### EXERCISE
Please write out each entry below exactly as it appears.

(Stored items)
----------------------------------------
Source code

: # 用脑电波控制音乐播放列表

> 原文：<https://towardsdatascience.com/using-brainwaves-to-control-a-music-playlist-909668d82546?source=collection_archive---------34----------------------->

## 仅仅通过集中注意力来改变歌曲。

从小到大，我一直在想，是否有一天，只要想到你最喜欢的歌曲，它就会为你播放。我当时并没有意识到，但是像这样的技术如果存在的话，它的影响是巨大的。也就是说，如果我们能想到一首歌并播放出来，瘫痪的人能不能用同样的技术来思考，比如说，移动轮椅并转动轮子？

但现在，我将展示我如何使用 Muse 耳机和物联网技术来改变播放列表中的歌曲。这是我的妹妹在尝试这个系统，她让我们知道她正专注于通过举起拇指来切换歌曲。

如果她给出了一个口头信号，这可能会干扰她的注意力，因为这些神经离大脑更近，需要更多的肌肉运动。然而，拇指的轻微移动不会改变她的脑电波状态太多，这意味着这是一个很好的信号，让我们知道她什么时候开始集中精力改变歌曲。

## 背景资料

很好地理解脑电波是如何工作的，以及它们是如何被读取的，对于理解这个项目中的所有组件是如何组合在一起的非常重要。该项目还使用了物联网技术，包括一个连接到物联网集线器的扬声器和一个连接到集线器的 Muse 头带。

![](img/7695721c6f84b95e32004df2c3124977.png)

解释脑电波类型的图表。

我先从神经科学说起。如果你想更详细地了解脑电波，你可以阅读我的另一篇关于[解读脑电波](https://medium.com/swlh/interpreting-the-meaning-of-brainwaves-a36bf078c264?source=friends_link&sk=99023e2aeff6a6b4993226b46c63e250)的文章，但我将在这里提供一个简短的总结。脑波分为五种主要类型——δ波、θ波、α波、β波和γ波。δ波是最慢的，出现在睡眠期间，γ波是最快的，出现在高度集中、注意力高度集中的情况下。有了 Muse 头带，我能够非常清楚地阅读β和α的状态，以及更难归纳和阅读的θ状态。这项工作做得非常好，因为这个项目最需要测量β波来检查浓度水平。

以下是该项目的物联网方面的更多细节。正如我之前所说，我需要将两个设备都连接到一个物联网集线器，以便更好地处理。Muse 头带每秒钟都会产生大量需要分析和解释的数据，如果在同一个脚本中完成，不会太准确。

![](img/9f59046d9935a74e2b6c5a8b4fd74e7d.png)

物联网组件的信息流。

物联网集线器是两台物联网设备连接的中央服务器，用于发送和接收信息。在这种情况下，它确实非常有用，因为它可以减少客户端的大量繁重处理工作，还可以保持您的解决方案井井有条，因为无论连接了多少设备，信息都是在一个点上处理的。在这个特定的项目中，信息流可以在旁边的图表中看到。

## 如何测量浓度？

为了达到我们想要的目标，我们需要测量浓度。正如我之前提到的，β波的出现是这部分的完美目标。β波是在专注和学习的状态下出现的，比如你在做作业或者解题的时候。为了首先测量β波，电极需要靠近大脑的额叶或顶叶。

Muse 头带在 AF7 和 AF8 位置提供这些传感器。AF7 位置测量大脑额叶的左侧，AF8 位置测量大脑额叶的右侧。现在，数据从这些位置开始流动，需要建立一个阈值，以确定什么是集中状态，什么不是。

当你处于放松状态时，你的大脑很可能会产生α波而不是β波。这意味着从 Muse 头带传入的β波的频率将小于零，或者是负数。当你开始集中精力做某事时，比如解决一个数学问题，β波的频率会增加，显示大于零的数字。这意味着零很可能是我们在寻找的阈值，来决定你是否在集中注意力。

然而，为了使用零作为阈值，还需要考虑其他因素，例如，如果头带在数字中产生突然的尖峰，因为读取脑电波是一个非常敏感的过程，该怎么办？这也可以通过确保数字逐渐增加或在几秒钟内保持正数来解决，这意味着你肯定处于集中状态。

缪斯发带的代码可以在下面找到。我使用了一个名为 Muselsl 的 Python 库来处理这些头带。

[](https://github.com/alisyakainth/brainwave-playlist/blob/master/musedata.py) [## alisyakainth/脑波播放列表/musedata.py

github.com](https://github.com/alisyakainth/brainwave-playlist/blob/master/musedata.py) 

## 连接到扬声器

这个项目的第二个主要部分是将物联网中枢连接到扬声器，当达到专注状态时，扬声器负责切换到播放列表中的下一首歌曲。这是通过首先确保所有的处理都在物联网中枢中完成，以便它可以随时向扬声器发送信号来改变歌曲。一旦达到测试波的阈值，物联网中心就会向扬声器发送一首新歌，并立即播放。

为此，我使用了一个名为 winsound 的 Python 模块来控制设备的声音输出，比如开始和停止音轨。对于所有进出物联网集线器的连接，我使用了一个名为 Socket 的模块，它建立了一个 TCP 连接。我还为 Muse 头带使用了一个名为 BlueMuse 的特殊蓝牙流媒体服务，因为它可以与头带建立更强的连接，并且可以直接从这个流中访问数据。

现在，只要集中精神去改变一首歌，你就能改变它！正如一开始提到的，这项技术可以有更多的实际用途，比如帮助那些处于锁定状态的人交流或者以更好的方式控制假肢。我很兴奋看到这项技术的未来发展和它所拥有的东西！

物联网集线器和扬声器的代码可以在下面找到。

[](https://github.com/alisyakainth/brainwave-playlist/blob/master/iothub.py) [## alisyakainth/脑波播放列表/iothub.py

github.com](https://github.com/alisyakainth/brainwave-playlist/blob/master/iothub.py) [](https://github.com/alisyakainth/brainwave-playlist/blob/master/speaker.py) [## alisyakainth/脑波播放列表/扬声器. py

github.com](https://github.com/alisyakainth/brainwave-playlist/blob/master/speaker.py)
----------------------------------------
### SOLUTION FOR THIS TASK
Source code

: # 用脑电波控制音乐播放列表

> 原文：<https://towardsdatascience.com/using-brainwaves-to-control-a-music-playlist-909668d82546?source=collection_archive---------34----------------------->

## 仅仅通过集中注意力来改变歌曲。

从小到大，我一直在想，是否有一天，只要想到你最喜欢的歌曲，它就会为你播放。我当时并没有意识到，但是像这样的技术如果存在的话，它的影响是巨大的。也就是说，如果我们能想到一首歌并播放出来，瘫痪的人能不能用同样的技术来思考，比如说，移动轮椅并转动轮子？

但现在，我将展示我如何使用 Muse 耳机和物联网技术来改变播放列表中的歌曲。这是我的妹妹在尝试这个系统，她让我们知道她正专注于通过举起拇指来切换歌曲。

如果她给出了一个口头信号，这可能会干扰她的注意力，因为这些神经离大脑更近，需要更多的肌肉运动。然而，拇指的轻微移动不会改变她的脑电波状态太多，这意味着这是一个很好的信号，让我们知道她什么时候开始集中精力改变歌曲。

## 背景资料

很好地理解脑电波是如何工作的，以及它们是如何被读取的，对于理解这个项目中的所有组件是如何组合在一起的非常重要。该项目还使用了物联网技术，包括一个连接到物联网集线器的扬声器和一个连接到集线器的 Muse 头带。

![](img/7695721c6f84b95e32004df2c3124977.png)

解释脑电波类型的图表。

我先从神经科学说起。如果你想更详细地了解脑电波，你可以阅读我的另一篇关于[解读脑电波](https://medium.com/swlh/interpreting-the-meaning-of-brainwaves-a36bf078c264?source=friends_link&sk=99023e2aeff6a6b4993226b46c63e250)的文章，但我将在这里提供一个简短的总结。脑波分为五种主要类型——δ波、θ波、α波、β波和γ波。δ波是最慢的，出现在睡眠期间，γ波是最快的，出现在高度集中、注意力高度集中的情况下。有了 Muse 头带，我能够非常清楚地阅读β和α的状态，以及更难归纳和阅读的θ状态。这项工作做得非常好，因为这个项目最需要测量β波来检查浓度水平。

以下是该项目的物联网方面的更多细节。正如我之前所说，我需要将两个设备都连接到一个物联网集线器，以便更好地处理。Muse 头带每秒钟都会产生大量需要分析和解释的数据，如果在同一个脚本中完成，不会太准确。

![](img/9f59046d9935a74e2b6c5a8b4fd74e7d.png)

物联网组件的信息流。

物联网集线器是两台物联网设备连接的中央服务器，用于发送和接收信息。在这种情况下，它确实非常有用，因为它可以减少客户端的大量繁重处理工作，还可以保持您的解决方案井井有条，因为无论连接了多少设备，信息都是在一个点上处理的。在这个特定的项目中，信息流可以在旁边的图表中看到。

## 如何测量浓度？

为了达到我们想要的目标，我们需要测量浓度。正如我之前提到的，β波的出现是这部分的完美目标。β波是在专注和学习的状态下出现的，比如你在做作业或者解题的时候。为了首先测量β波，电极需要靠近大脑的额叶或顶叶。

Muse 头带在 AF7 和 AF8 位置提供这些传感器。AF7 位置测量大脑额叶的左侧，AF8 位置测量大脑额叶的右侧。现在，数据从这些位置开始流动，需要建立一个阈值，以确定什么是集中状态，什么不是。

当你处于放松状态时，你的大脑很可能会产生α波而不是β波。这意味着从 Muse 头带传入的β波的频率将小于零，或者是负数。当你开始集中精力做某事时，比如解决一个数学问题，β波的频率会增加，显示大于零的数字。这意味着零很可能是我们在寻找的阈值，来决定你是否在集中注意力。

然而，为了使用零作为阈值，还需要考虑其他因素，例如，如果头带在数字中产生突然的尖峰，因为读取脑电波是一个非常敏感的过程，该怎么办？这也可以通过确保数字逐渐增加或在几秒钟内保持正数来解决，这意味着你肯定处于集中状态。

缪斯发带的代码可以在下面找到。我使用了一个名为 Muselsl 的 Python 库来处理这些头带。

[](https://github.com/alisyakainth/brainwave-playlist/blob/master/musedata.py) [## alisyakainth/脑波播放列表/musedata.py

github.com](https://github.com/alisyakainth/brainwave-playlist/blob/master/musedata.py) 

## 连接到扬声器

这个项目的第二个主要部分是将物联网中枢连接到扬声器，当达到专注状态时，扬声器负责切换到播放列表中的下一首歌曲。这是通过首先确保所有的处理都在物联网中枢中完成，以便它可以随时向扬声器发送信号来改变歌曲。一旦达到测试波的阈值，物联网中心就会向扬声器发送一首新歌，并立即播放。

为此，我使用了一个名为 winsound 的 Python 模块来控制设备的声音输出，比如开始和停止音轨。对于所有进出物联网集线器的连接，我使用了一个名为 Socket 的模块，它建立了一个 TCP 连接。我还为 Muse 头带使用了一个名为 BlueMuse 的特殊蓝牙流媒体服务，因为它可以与头带建立更强的连接，并且可以直接从这个流中访问数据。

现在，只要集中精神去改变一首歌，你就能改变它！正如一开始提到的，这项技术可以有更多的实际用途，比如帮助那些处于锁定状态的人交流或者以更好的方式控制假肢。我很兴奋看到这项技术的未来发展和它所拥有的东西！

物联网集线器和扬声器的代码可以在下面找到。

[](https://github.com/alisyakainth/brainwave-playlist/blob/master/iothub.py) [## alisyakainth/脑波播放列表/iothub.py

github.com](https://github.com/alisyakainth/brainwave-playlist/blob/master/iothub.py) [](https://github.com/alisyakainth/brainwave-playlist/blob/master/speaker.py) [## alisyakainth/脑波播放列表/扬声器. py

github.com](https://github.com/alisyakainth/brainwave-playlist/blob/master/speaker.py)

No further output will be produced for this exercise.